When you create a text file for use with an Impala text table, specify
\N
to represent a NULL
value.
If a text file has fewer fields than the columns in the corresponding
Impala table, all the corresponding columns are set to
NULL
when the data in that file is read by an Impala
query.
If a text file has more fields than the columns in the corresponding Impala table, the extra fields are ignored when the data in that file is read by an Impala query.
You can also use manual HDFS operations such as hdfs dfs
-put
or hdfs dfs -cp
to put data files in
the data directory for an Impala table. When you copy or move new data
files into the HDFS directory for the Impala table, issue a
REFRESH table_name
statement in
impala-shell before issuing the next query against
that table, to make Impala recognize the newly added files.
Query Performance for Text Tables
Data stored in text format is relatively bulky, and not as efficient to query as binary formats such as Parquet. For the tables used in your most performance-critical queries, look into using more efficient alternate file formats.

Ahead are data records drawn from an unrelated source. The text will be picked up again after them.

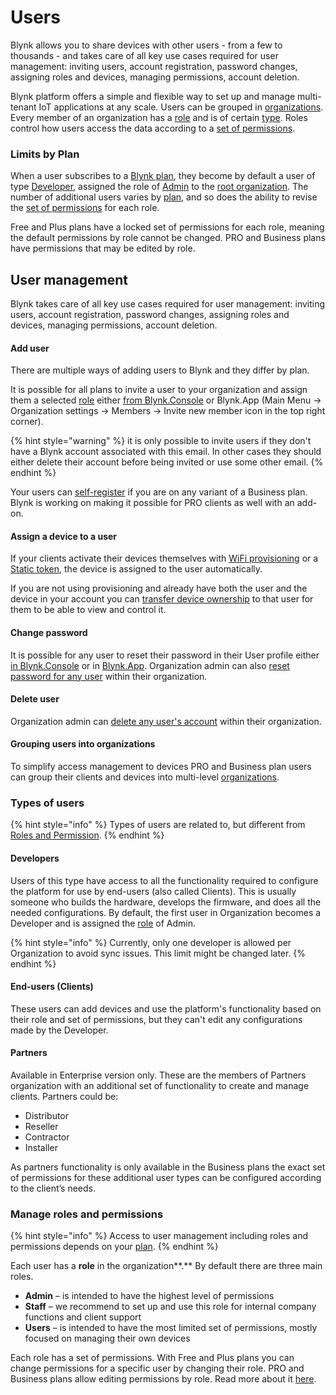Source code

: # Users

Blynk allows you to share devices with other users - from a few to thousands - and takes care of all key use cases required for user management: inviting users, account registration, password changes, assigning roles and devices, managing permissions, account deletion.

Blynk platform offers a simple and flexible way to set up and manage multi-tenant IoT applications at any scale. Users can be grouped in [organizations](../organizations.md). Every member of an organization has a [role](./#manage-roles-and-permissions) and is of certain [type](./#types-of-users). Roles control how users access the data according to a [set of permissions](../../blynk.console/settings/access.md).&#x20;

### Limits by Plan

When a user subscribes to a [Blynk plan](https://blynk.io/pricing), they become by default a user of type [Developer](./#developers),  assigned the role of [Admin](./#roles-and-permissions) to the [root organization](../organizations.md). The number of additional users varies by [plan](https://blynk.io/pricing), and so does the ability to revise the [set of permissions](../../blynk.console/settings/access.md) for each role. &#x20;

Free and Plus plans have a locked set of permissions for each role, meaning the default permissions by role cannot be changed. PRO and Business plans have permissions that may be edited by role.

## User management

Blynk takes care of all key use cases required for user management: inviting users, account registration, password changes, assigning roles and devices, managing permissions, account deletion.

#### Add user&#x20;

There are multiple ways of adding users to Blynk and they differ by plan.

It is possible for all plans to invite a user to your organization and assign them a selected [role](./#manage-roles-and-permissions) either [from Blynk.Console](../../blynk.console/users/#invite-new-user) or Blynk.App (Main Menu -> Organization settings -> Members -> Invite new member icon in the top right corner).

{% hint style="warning" %}
it is only possible to invite users if they don't have a Blynk account associated with this email. In other cases they should either delete their account before being invited or use some other email.
{% endhint %}

Your users can [self-register](../../commercial-use/business-plan-white-label-assets/application-settings/sign-up.md) if you are on any variant of a Business plan. Blynk is working on making it possible for PRO clients as well with an add-on.

#### Assign a device to a user

If your clients activate their devices themselves with [WiFi provisioning](../../commercial-use/deploying-products-with-dynamic-authtokens.md) or a [Static token](../../commercial-use/deploying-products-with-static-authtokens.md), the device is assigned to the user automatically.

If you are not using provisioning and already have both the user and the device in your account you can [transfer device ownership](../../blynk.console/devices/actions-with-devices.md#device-transfer) to that user for them to be able to view and control it.

#### Change password

It is possible for any user to reset their password in their User profile either [in Blynk.Console](../../blynk.console/user-profile.md#reset-password) or in [Blynk.App](../../blynk.apps/profile-management/my-profile.md). Organization admin can also [reset password for any user](../../blynk.console/users/#single-actions-on-users) within their organization.

#### Delete user

Organization admin can [delete any user's account](../../blynk.console/users/#single-actions-on-users) within their organization.

#### Grouping users into organizations

To simplify access management to devices PRO and Business plan users can group their clients and devices into multi-level [organizations](../organizations.md).

### **Types of users**

{% hint style="info" %}
Types of users are related to, but different from [Roles and Permission](../../blynk.console/settings/access.md).
{% endhint %}

#### **Developers**

Users of this type have access to all the functionality required to configure the platform for use by end-users (also called Clients). This is usually someone who builds the hardware, develops the firmware, and does all the needed configurations.  By default, the first user in Organization becomes a Developer and is assigned the [role](https://docs.blynk.io/en/blynk.console/settings/access#roles-and-permissions) of Admin.

{% hint style="info" %}
Currently, only one developer is allowed per Organization to avoid sync issues. This limit might be changed later.
{% endhint %}



#### **End-users (Clients)**

These users can add devices and use the platform's functionality based on their role and set of permissions, but they can't edit any configurations made by the Developer.

#### **Partners**

Available in Enterprise version only. These are the members of Partners organization with an additional set of functionality to create and manage clients. Partners could be:

* Distributor&#x20;
* Reseller&#x20;
* Contractor&#x20;
* Installer

As partners functionality is only available in the Business plans the exact set of permissions for these additional user types can be configured according to the client’s needs.

### **Manage roles and permissions**

{% hint style="info" %}
Access to user management including roles and permissions depends on your [plan](https://blynk.io/pricing).
{% endhint %}

Each user has a **role** in the organization**.** By default there are three main roles.

* **Admin** – is intended to have the highest level of permissions
* **Staff** – we recommend to set up and use this role for internal company functions and client support
* **Users** – is intended to have the most limited set of permissions, mostly focused on managing their own devices

Each role has a set of permissions. With Free and Plus plans you can change permissions for a specific user by changing their role. PRO and Business plans allow editing permissions by role. Read more about it [here](../../blynk.console/settings/access.md).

For frequently queried data, you might load the original text data
files into one Impala table, then use an INSERT
statement to transfer the data to another table that uses the Parquet
file format. The data is converted automatically as it is stored in the
destination table.
For more compact data, consider using LZO compression for the text
files. The splittable
nature of LZO data files lets different
nodes work on different parts of the same file in parallel.

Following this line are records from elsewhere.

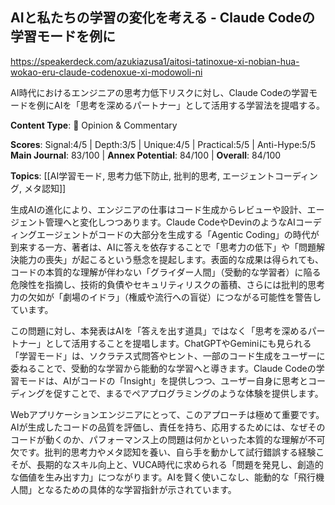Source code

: ## AIと私たちの学習の変化を考える - Claude Codeの学習モードを例に

https://speakerdeck.com/azukiazusa1/aitosi-tatinoxue-xi-nobian-hua-wokao-eru-claude-codenoxue-xi-modowoli-ni

AI時代におけるエンジニアの思考力低下リスクに対し、Claude Codeの学習モードを例にAIを「思考を深めるパートナー」として活用する学習法を提唱する。

**Content Type**: 💭 Opinion & Commentary

**Scores**: Signal:4/5 | Depth:3/5 | Unique:4/5 | Practical:5/5 | Anti-Hype:5/5
**Main Journal**: 83/100 | **Annex Potential**: 84/100 | **Overall**: 84/100

**Topics**: [[AI学習モード, 思考力低下防止, 批判的思考, エージェントコーディング, メタ認知]]

生成AIの進化により、エンジニアの仕事はコード生成からレビューや設計、エージェント管理へと変化しつつあります。Claude CodeやDevinのようなAIコーディングエージェントがコードの大部分を生成する「Agentic Coding」の時代が到来する一方、著者は、AIに答えを依存することで「思考力の低下」や「問題解決能力の喪失」が起こるという懸念を提起します。表面的な成果は得られても、コードの本質的な理解が伴わない「グライダー人間」（受動的な学習者）に陥る危険性を指摘し、技術的負債やセキュリティリスクの蓄積、さらには批判的思考力の欠如が「劇場のイドラ」（権威や流行への盲従）につながる可能性を警告しています。

この問題に対し、本発表はAIを「答えを出す道具」ではなく「思考を深めるパートナー」として活用することを提唱します。ChatGPTやGeminiにも見られる「学習モード」は、ソクラテス式問答やヒント、一部のコード生成をユーザーに委ねることで、受動的な学習から能動的な学習へと導きます。Claude Codeの学習モードは、AIがコードの「Insight」を提供しつつ、ユーザー自身に思考とコーディングを促すことで、まるでペアプログラミングのような体験を提供します。

Webアプリケーションエンジニアにとって、このアプローチは極めて重要です。AIが生成したコードの品質を評価し、責任を持ち、応用するためには、なぜそのコードが動くのか、パフォーマンス上の問題は何かといった本質的な理解が不可欠です。批判的思考力やメタ認知を養い、自ら手を動かして試行錯誤する経験こそが、長期的なスキル向上と、VUCA時代に求められる「問題を発見し、創造的な価値を生み出す力」につながります。AIを賢く使いこなし、能動的な「飛行機人間」となるための具体的な学習指針が示されています。
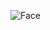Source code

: ![Face](https://user-images.githubusercontent.com/75485789/181156655-8c3ff641-4c73-46d3-94f9-8add63a7980e.png)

You can also use text data compressed in the gzip, bzip2,
or Snappy formats. However, because these compressed formats are not
splittable
in the way that LZO is, there is less opportunity
for Impala to parallelize queries on them. Therefore, use these types of
compressed data only for convenience if that is the format in which you
receive the data. Prefer to use LZO compression for text data if you
have the choice, or convert the data to Parquet using an INSERT
... SELECT
statement to copy the original data into a Parquet
table.
Creating LZO Compressed Text Tables
Impala supports using text data files that employ LZO compression. Cloudera recommends compressing text data files when practical. Impala queries are usually I/O-bound; reducing the amount of data read from disk typically speeds up a query, despite the extra CPU work to uncompress the data in memory.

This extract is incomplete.